This advice demonstrates that the people who give it are blinkered to the real cause of diabetes. One frequently hears in the medical world, expressions such as 'the causes of diabetes have not been clearly identified', or 'we do not know what causes diabetes'. But this merely demonstrates their ignorance: we have known the cause since a Dr H D C Given pointed out the correlation between carbohydrate intake and diabetes in 1935. This has since been confirmed many times and it is now known beyond doubt that diabetes is caused by an excessive intake of carbohydrates -- just as obesity is. So current dietary advice doesn’t look like good advice.

It is hyperglycaemia and hyperinsulinaemia caused by a carbohydrate-based diet that increase the morbidity and mortality associated with diabetes -- not saturated fats. That myth has also been comprehensively disproven many times.

CONVENTIONAL DIABETES TREATMENT
Convention demands that diabetics eat lots of carbohydrate-rich food, and then prescribe drugs and/or insulin to reduce the consequent high levels of glucose in the blood. How does that make sense?

SENSIBLE TREATMENT, TYPE-1
The medical profession generally regards type-1 diabetes is incurable. It is managed conventionally with a low-fat, carbohydrate-based diet. As the carbohydrates in such a diet inevitably put large amounts of glucose in the bloodstream, daily insulin injections have to be administered to bring these high levels of glucose in the blood down to normal. This means walking a tightrope for life, as exactly the right amount of insulin must be given or it will either reduce glucose levels too much or not enough.

But the pancreas rarely produces no insulin at all. At diagnosis of type-1 diabetes, some five to fifteen percent of the pancreas's beta cells will still be producing insulin. If these are relieved of the burden of continually having to reduce excessive levels of blood glucose, they can usually produce sufficient insulin for the other metabolic processes that need it, and supplementation with injected insulin is not needed. But this requires that the correct diet be prescribed as soon as diagnosis is confirmed as damaged beta cells never recover.

That diet is one very low in carbohydrates, whatever their glycaemic index, high in animal fats (polyunsaturated vegetable margarines and oils are much too dangerous).

But if that is too late, merely reducing carbohydrate intake, particularly from fruit and cereals, is all that is required to reduce the symptoms of type-1 diabetes from a serious health hazard to a mere annoyance. And, even if it is still necessary to inject insulin, the amount needed can be reduced substantially.
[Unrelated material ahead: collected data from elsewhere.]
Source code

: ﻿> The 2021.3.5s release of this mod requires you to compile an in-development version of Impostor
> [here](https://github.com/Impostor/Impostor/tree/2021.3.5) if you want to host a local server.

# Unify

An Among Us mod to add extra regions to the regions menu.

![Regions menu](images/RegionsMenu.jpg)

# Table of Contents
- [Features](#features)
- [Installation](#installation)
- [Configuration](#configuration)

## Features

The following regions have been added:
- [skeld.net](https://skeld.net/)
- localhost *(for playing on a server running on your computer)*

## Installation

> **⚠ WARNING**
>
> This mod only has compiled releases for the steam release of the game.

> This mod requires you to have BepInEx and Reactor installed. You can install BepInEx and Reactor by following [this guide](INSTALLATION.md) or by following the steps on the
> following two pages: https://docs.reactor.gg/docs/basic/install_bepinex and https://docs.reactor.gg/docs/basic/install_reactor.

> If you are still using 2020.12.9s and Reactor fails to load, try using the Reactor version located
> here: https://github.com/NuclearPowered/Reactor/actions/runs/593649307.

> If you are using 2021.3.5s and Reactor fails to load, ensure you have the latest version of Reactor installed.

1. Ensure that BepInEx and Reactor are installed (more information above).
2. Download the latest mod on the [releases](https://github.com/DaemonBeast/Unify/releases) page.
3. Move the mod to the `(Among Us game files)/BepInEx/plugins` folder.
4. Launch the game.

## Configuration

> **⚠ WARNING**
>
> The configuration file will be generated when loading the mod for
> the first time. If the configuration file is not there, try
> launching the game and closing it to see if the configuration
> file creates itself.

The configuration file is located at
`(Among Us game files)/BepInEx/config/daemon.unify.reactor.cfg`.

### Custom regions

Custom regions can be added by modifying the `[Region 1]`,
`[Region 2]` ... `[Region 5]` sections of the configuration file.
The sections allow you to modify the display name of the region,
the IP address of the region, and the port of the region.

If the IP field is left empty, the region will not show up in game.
SENSIBLE TREATMENT, TYPE-2
A type-2 diabetic, if properly managed, should never need drugs. Given a low-carbohydrate, high-fat diet, type-2 diabetes can be cured literally overnight. And as the beta cells of a type-2 diabetic are usually working overtime already, progression to injecting insulin is a sure sign of the failure of the protocol used.

PREVENTION OF DIABETES
Studies throughout the first two-thirds of the last century showed clearly that low-carb, high-fat diets were not only useful for the treatment of diabetes, they also prevented it. They also prevented the obesity linked to type-2 diabetes and all the complications of diabetes.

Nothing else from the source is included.